┌──

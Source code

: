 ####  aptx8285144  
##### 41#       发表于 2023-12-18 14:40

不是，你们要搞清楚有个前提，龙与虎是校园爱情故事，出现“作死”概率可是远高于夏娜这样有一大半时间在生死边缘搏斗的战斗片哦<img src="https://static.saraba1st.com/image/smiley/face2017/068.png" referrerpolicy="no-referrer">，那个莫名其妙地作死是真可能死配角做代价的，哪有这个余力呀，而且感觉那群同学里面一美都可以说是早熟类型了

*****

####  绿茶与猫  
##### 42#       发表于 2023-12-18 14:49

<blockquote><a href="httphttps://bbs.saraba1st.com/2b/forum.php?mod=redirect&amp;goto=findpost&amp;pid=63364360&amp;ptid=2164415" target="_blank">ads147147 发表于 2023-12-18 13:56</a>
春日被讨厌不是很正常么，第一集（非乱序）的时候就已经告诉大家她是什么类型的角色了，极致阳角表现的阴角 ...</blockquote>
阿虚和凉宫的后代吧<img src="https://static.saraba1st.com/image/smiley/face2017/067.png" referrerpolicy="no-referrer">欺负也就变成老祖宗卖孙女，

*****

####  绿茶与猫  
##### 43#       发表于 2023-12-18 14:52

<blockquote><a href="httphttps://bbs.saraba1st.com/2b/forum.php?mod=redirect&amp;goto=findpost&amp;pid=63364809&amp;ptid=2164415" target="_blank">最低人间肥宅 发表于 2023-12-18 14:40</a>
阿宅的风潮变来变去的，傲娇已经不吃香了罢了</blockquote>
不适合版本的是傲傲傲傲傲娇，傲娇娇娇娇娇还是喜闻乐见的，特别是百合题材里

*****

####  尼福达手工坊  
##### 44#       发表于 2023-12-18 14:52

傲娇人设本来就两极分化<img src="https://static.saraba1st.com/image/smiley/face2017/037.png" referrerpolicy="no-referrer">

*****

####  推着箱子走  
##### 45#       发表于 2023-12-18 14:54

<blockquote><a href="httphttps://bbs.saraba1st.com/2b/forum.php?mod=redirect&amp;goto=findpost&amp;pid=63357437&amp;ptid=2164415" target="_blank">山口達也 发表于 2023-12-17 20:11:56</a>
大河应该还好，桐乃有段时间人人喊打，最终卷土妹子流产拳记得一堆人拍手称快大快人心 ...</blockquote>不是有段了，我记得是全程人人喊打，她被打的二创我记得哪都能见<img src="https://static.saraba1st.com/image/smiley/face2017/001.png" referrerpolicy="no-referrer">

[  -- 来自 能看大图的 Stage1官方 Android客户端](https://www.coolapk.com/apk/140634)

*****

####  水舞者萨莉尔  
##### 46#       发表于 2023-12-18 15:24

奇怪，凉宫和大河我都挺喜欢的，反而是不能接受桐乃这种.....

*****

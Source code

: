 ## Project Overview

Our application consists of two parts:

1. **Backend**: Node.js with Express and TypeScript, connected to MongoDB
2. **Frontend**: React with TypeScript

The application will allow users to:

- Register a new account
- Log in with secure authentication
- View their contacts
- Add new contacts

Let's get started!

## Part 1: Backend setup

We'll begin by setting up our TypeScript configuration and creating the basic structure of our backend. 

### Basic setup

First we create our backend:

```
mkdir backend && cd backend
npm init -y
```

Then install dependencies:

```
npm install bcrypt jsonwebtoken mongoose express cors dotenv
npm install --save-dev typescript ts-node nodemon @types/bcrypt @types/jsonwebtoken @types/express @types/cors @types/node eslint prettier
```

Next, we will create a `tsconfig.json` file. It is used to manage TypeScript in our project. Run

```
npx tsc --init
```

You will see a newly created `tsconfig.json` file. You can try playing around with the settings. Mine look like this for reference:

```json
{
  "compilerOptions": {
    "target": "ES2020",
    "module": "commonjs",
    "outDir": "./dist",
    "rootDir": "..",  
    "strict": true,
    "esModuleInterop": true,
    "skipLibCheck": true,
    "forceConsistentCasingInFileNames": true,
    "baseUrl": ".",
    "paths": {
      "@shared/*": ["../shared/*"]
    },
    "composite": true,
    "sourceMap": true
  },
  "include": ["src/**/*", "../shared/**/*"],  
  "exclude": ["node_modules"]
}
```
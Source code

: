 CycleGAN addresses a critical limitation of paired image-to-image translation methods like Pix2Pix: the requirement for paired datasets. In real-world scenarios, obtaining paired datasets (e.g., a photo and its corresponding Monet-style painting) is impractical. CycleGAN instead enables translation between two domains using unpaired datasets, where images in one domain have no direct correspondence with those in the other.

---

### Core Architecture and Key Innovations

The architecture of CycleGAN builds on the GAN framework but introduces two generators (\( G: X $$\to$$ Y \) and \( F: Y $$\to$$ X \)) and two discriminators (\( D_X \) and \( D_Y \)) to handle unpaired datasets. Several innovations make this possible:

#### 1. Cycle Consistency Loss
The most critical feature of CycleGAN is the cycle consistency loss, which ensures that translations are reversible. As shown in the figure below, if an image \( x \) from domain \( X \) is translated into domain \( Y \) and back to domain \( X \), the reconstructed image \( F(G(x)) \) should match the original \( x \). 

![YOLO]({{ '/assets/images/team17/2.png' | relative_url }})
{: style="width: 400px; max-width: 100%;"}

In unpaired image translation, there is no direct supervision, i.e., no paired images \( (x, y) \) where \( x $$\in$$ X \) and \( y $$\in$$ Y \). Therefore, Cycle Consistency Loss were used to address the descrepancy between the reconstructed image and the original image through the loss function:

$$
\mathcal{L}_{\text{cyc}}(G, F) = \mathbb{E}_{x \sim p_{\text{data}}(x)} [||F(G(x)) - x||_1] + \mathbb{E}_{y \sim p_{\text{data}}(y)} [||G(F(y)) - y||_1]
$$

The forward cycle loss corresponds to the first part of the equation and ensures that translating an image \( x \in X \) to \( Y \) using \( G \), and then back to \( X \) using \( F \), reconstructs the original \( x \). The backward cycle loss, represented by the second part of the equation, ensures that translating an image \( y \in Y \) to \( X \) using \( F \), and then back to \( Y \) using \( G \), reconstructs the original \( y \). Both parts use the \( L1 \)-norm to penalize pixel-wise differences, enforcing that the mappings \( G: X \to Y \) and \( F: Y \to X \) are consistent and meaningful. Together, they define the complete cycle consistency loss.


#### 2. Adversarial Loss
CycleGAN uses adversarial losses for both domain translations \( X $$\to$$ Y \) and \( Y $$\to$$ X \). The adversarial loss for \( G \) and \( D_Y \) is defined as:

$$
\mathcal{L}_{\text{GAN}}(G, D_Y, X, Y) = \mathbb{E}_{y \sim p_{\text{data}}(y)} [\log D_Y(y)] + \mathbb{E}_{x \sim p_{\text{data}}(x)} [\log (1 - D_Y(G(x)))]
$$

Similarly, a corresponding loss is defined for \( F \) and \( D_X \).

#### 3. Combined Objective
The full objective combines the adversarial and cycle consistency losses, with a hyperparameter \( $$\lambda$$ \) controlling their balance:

└──

REQUIREMENT: Each line above must be printed exactly as it appears.

ANSWER FOR THIS EXERCISE:
Source code

: ####  aptx8285144  
##### 41#       发表于 2023-12-18 14:40

不是，你们要搞清楚有个前提，龙与虎是校园爱情故事，出现“作死”概率可是远高于夏娜这样有一大半时间在生死边缘搏斗的战斗片哦<img src="https://static.saraba1st.com/image/smiley/face2017/068.png" referrerpolicy="no-referrer">，那个莫名其妙地作死是真可能死配角做代价的，哪有这个余力呀，而且感觉那群同学里面一美都可以说是早熟类型了

*****

####  绿茶与猫  
##### 42#       发表于 2023-12-18 14:49

<blockquote><a href="httphttps://bbs.saraba1st.com/2b/forum.php?mod=redirect&amp;goto=findpost&amp;pid=63364360&amp;ptid=2164415" target="_blank">ads147147 发表于 2023-12-18 13:56</a>
春日被讨厌不是很正常么，第一集（非乱序）的时候就已经告诉大家她是什么类型的角色了，极致阳角表现的阴角 ...</blockquote>
阿虚和凉宫的后代吧<img src="https://static.saraba1st.com/image/smiley/face2017/067.png" referrerpolicy="no-referrer">欺负也就变成老祖宗卖孙女，

*****

####  绿茶与猫  
##### 43#       发表于 2023-12-18 14:52

<blockquote><a href="httphttps://bbs.saraba1st.com/2b/forum.php?mod=redirect&amp;goto=findpost&amp;pid=63364809&amp;ptid=2164415" target="_blank">最低人间肥宅 发表于 2023-12-18 14:40</a>
阿宅的风潮变来变去的，傲娇已经不吃香了罢了</blockquote>
不适合版本的是傲傲傲傲傲娇，傲娇娇娇娇娇还是喜闻乐见的，特别是百合题材里

*****

####  尼福达手工坊  
##### 44#       发表于 2023-12-18 14:52

傲娇人设本来就两极分化<img src="https://static.saraba1st.com/image/smiley/face2017/037.png" referrerpolicy="no-referrer">

*****

####  推着箱子走  
##### 45#       发表于 2023-12-18 14:54

<blockquote><a href="httphttps://bbs.saraba1st.com/2b/forum.php?mod=redirect&amp;goto=findpost&amp;pid=63357437&amp;ptid=2164415" target="_blank">山口達也 发表于 2023-12-17 20:11:56</a>
大河应该还好，桐乃有段时间人人喊打，最终卷土妹子流产拳记得一堆人拍手称快大快人心 ...</blockquote>不是有段了，我记得是全程人人喊打，她被打的二创我记得哪都能见<img src="https://static.saraba1st.com/image/smiley/face2017/001.png" referrerpolicy="no-referrer">

[  -- 来自 能看大图的 Stage1官方 Android客户端](https://www.coolapk.com/apk/140634)

*****

####  水舞者萨莉尔  
##### 46#       发表于 2023-12-18 15:24

奇怪，凉宫和大河我都挺喜欢的，反而是不能接受桐乃这种.....

*****

Source code

: ## Project Overview

Our application consists of two parts:

1. **Backend**: Node.js with Express and TypeScript, connected to MongoDB
2. **Frontend**: React with TypeScript

The application will allow users to:

- Register a new account
- Log in with secure authentication
- View their contacts
- Add new contacts

Let's get started!

## Part 1: Backend setup

We'll begin by setting up our TypeScript configuration and creating the basic structure of our backend. 

### Basic setup

First we create our backend:

```
mkdir backend && cd backend
npm init -y
```

Then install dependencies:

```
npm install bcrypt jsonwebtoken mongoose express cors dotenv
npm install --save-dev typescript ts-node nodemon @types/bcrypt @types/jsonwebtoken @types/express @types/cors @types/node eslint prettier
```

Next, we will create a `tsconfig.json` file. It is used to manage TypeScript in our project. Run

```
npx tsc --init
```

You will see a newly created `tsconfig.json` file. You can try playing around with the settings. Mine look like this for reference:

```json
{
  "compilerOptions": {
    "target": "ES2020",
    "module": "commonjs",
    "outDir": "./dist",
    "rootDir": "..",  
    "strict": true,
    "esModuleInterop": true,
    "skipLibCheck": true,
    "forceConsistentCasingInFileNames": true,
    "baseUrl": ".",
    "paths": {
      "@shared/*": ["../shared/*"]
    },
    "composite": true,
    "sourceMap": true
  },
  "include": ["src/**/*", "../shared/**/*"],  
  "exclude": ["node_modules"]
}
```
Source code

: CycleGAN addresses a critical limitation of paired image-to-image translation methods like Pix2Pix: the requirement for paired datasets. In real-world scenarios, obtaining paired datasets (e.g., a photo and its corresponding Monet-style painting) is impractical. CycleGAN instead enables translation between two domains using unpaired datasets, where images in one domain have no direct correspondence with those in the other.

---

### Core Architecture and Key Innovations

The architecture of CycleGAN builds on the GAN framework but introduces two generators (\( G: X $$\to$$ Y \) and \( F: Y $$\to$$ X \)) and two discriminators (\( D_X \) and \( D_Y \)) to handle unpaired datasets. Several innovations make this possible:

#### 1. Cycle Consistency Loss
The most critical feature of CycleGAN is the cycle consistency loss, which ensures that translations are reversible. As shown in the figure below, if an image \( x \) from domain \( X \) is translated into domain \( Y \) and back to domain \( X \), the reconstructed image \( F(G(x)) \) should match the original \( x \). 

![YOLO]({{ '/assets/images/team17/2.png' | relative_url }})
{: style="width: 400px; max-width: 100%;"}

In unpaired image translation, there is no direct supervision, i.e., no paired images \( (x, y) \) where \( x $$\in$$ X \) and \( y $$\in$$ Y \). Therefore, Cycle Consistency Loss were used to address the descrepancy between the reconstructed image and the original image through the loss function:

$$
\mathcal{L}_{\text{cyc}}(G, F) = \mathbb{E}_{x \sim p_{\text{data}}(x)} [||F(G(x)) - x||_1] + \mathbb{E}_{y \sim p_{\text{data}}(y)} [||G(F(y)) - y||_1]
$$

The forward cycle loss corresponds to the first part of the equation and ensures that translating an image \( x \in X \) to \( Y \) using \( G \), and then back to \( X \) using \( F \), reconstructs the original \( x \). The backward cycle loss, represented by the second part of the equation, ensures that translating an image \( y \in Y \) to \( X \) using \( F \), and then back to \( Y \) using \( G \), reconstructs the original \( y \). Both parts use the \( L1 \)-norm to penalize pixel-wise differences, enforcing that the mappings \( G: X \to Y \) and \( F: Y \to X \) are consistent and meaningful. Together, they define the complete cycle consistency loss.


#### 2. Adversarial Loss
CycleGAN uses adversarial losses for both domain translations \( X $$\to$$ Y \) and \( Y $$\to$$ X \). The adversarial loss for \( G \) and \( D_Y \) is defined as:

$$
\mathcal{L}_{\text{GAN}}(G, D_Y, X, Y) = \mathbb{E}_{y \sim p_{\text{data}}(y)} [\log D_Y(y)] + \mathbb{E}_{x \sim p_{\text{data}}(x)} [\log (1 - D_Y(G(x)))]
$$

Similarly, a corresponding loss is defined for \( F \) and \( D_X \).

#### 3. Combined Objective
The full objective combines the adversarial and cycle consistency losses, with a hyperparameter \( $$\lambda$$ \) controlling their balance:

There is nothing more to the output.